Ainda nos anos 60, o escritor e humorista Millôr Fernandes disse ser Chico Buarque “a única unanimidade nacional”. Com o mesmo tom, o também escritor, Fernando Paixão falou sobre Fernando Pessoa: “O mito se reduplica, chega a arrebatar uma unanimidade inquietante. O fato é que a poesia de Pessoa resultou num fenômeno único”.

Não é só no fator hors concours que os autores tema desse artigo se parecem. O português e o brasileiro se aproximam, primeiramente, na diversidade de enfoques narrativos presentes em suas obras.
Pessoa, com seus heterônimos, dividiu-se em diversas identidades, cada uma com história, linguagem e estilo diferente das demais. Escreveu, em prosa autobiográfica, a explicação dessa consciente opção pela fragmentação da personalidade:
Sinto-me múltiplo. Sou como um quarto com inúmeros espelhos fantásticos que torcem para reflexões falsas uma única anterior realidade que não está em nenhuma e está em todas”.
Chico Buarque, por sua vez, surpreende-nos com os inúmeros personagens de suas canções (em primeira pessoa – ou não), com destaque para a esfericidade dos papéis femininos. Buarque não se fragmentou formalmente em heterônimos, o quer dizer que não atribuiu às personagens a autoria de suas canções, o que não descredita a complexidade e a plausibilidade do discurso delas. [Vale ressaltar que o músico usou, em três composições, o pseudônimo Julinho de Adelaide como forma de driblar a censura do regime militar brasileiro. No entanto, nestas canções não há características diferentes daquelas que seriam assinadas com seu ortônimo]
“O imaginário para ele é fácil. Sua capacidade de se transportar, de não ter pele, de viajar e entrar no outro, é imensa”, disse Miúcha sobre o irmão.

Destaquemos agora a palavra imaginário.
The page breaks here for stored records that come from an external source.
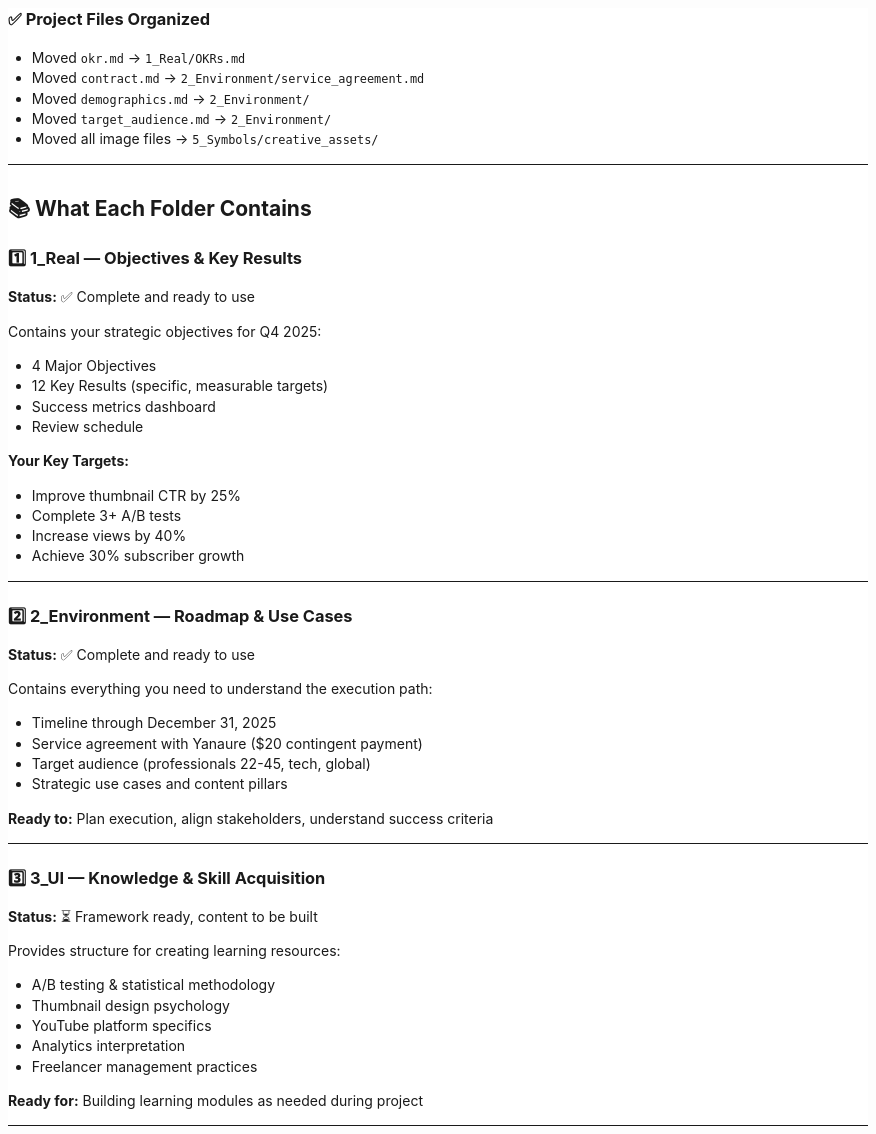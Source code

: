 ### ✅ Project Files Organized

- Moved `okr.md` → `1_Real/OKRs.md`
- Moved `contract.md` → `2_Environment/service_agreement.md`
- Moved `demographics.md` → `2_Environment/`
- Moved `target_audience.md` → `2_Environment/`
- Moved all image files → `5_Symbols/creative_assets/`

---

## 📚 What Each Folder Contains

### 1️⃣ **1_Real** — Objectives & Key Results
**Status:** ✅ Complete and ready to use

Contains your strategic objectives for Q4 2025:
- 4 Major Objectives
- 12 Key Results (specific, measurable targets)
- Success metrics dashboard
- Review schedule

**Your Key Targets:**
- Improve thumbnail CTR by 25%
- Complete 3+ A/B tests
- Increase views by 40%
- Achieve 30% subscriber growth

---

### 2️⃣ **2_Environment** — Roadmap & Use Cases
**Status:** ✅ Complete and ready to use

Contains everything you need to understand the execution path:
- Timeline through December 31, 2025
- Service agreement with Yanaure ($20 contingent payment)
- Target audience (professionals 22-45, tech, global)
- Strategic use cases and content pillars

**Ready to:** Plan execution, align stakeholders, understand success criteria

---

### 3️⃣ **3_UI** — Knowledge & Skill Acquisition
**Status:** ⏳ Framework ready, content to be built

Provides structure for creating learning resources:
- A/B testing & statistical methodology
- Thumbnail design psychology
- YouTube platform specifics
- Analytics interpretation
- Freelancer management practices

**Ready for:** Building learning modules as needed during project

---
Nosso músico nacional repete em entrevistas que “tentar associar obra e vida glamouriza a biografia, mas empobrece a criatividade”. Faz questão de estabelecer que tudo, todos que ele canta e, em especial, todas para quem canta são inventados, fruto de sua fértil imaginação, como explicou sua irmã.
Pessoa, em carta a João Gaspar Simões, escreveu:
“o estudo a meu respeito peca só por se basear, como verdadeiros, em dados que são falsos por eu, artisticamente, não saber senão mentir".
Também poeta, Ferreira Gullar, analisa a declaração de Pessoa, somente para aproximá-la daquela que ouvimos repetidamente de nosso compositor:
“Pode-se entender esse reparo como uma advertência, pertinente, aos críticos que costumam explicar a obra dos escritores por sua biografia. De fato, se em todo autor obra e vida de algum modo se entrelaçam ou se ligam, deve a crítica ter em conta que se trata de realidades diferentes, de linguagens diversas, que não se traduzem uma na outra [...] Ou seja, devemos ler a obra como obra e a vida como vida.”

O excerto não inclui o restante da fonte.